__Activity__: Among the entries below, how many lines hold "emph"? Only the number is wanted.

Records from a collection
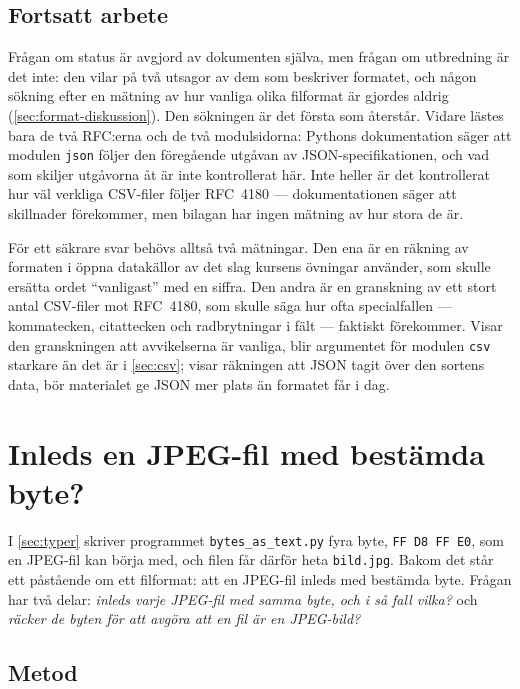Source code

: \section{Fortsatt arbete}
\label{sec:format-fortsatt}

Frågan om status är avgjord av dokumenten själva, men frågan om
utbredning är det inte: den vilar på två utsagor av dem som beskriver
formatet, och någon sökning efter en mätning av hur vanliga olika
filformat är gjordes aldrig (\cref{sec:format-diskussion}).  Den
sökningen är det första som återstår.  Vidare lästes bara de två
RFC:erna och de två modulsidorna: Pythons dokumentation säger att
modulen \texttt{json} följer den föregående utgåvan av
JSON-specifikationen, och vad som skiljer utgåvorna åt är inte
kontrollerat här.  Inte heller är det kontrollerat hur väl verkliga
CSV-filer följer RFC~4180 --- dokumentationen säger att skillnader
förekommer, men bilagan har ingen mätning av hur stora de är.

För ett säkrare svar behövs alltså två mätningar.  Den ena är en
räkning av formaten i öppna datakällor av det slag kursens övningar
använder, som skulle ersätta ordet \enquote{vanligast} med en siffra.
Den andra är en granskning av ett stort antal CSV-filer mot RFC~4180,
som skulle säga hur ofta specialfallen --- kommatecken, citattecken och
radbrytningar i fält --- faktiskt förekommer.  Visar den granskningen
att avvikelserna är vanliga, blir argumentet för modulen
\texttt{csv} starkare än det är i \cref{sec:csv}; visar
räkningen att JSON tagit över den sortens data, bör materialet ge JSON
mer plats än formatet får i dag.


\chapter{Inleds en JPEG-fil med bestämda byte?}
\label{app:jpeg}

I \cref{sec:typer} skriver programmet \texttt{bytes\_as\_text.py} fyra
byte, \texttt{FF D8 FF E0}, som en JPEG-fil kan börja med, och filen
får därför heta \texttt{bild.jpg}.  Bakom det står ett påstående om ett
filformat: att en JPEG-fil inleds med bestämda byte.  Frågan har två
delar: \emph{inleds varje JPEG-fil med samma byte, och i så fall vilka?}
och \emph{räcker de byten för att avgöra att en fil är en JPEG-bild?}

\section{Metod}
\label{sec:jpeg-metod}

__Solution to the exercise__: 2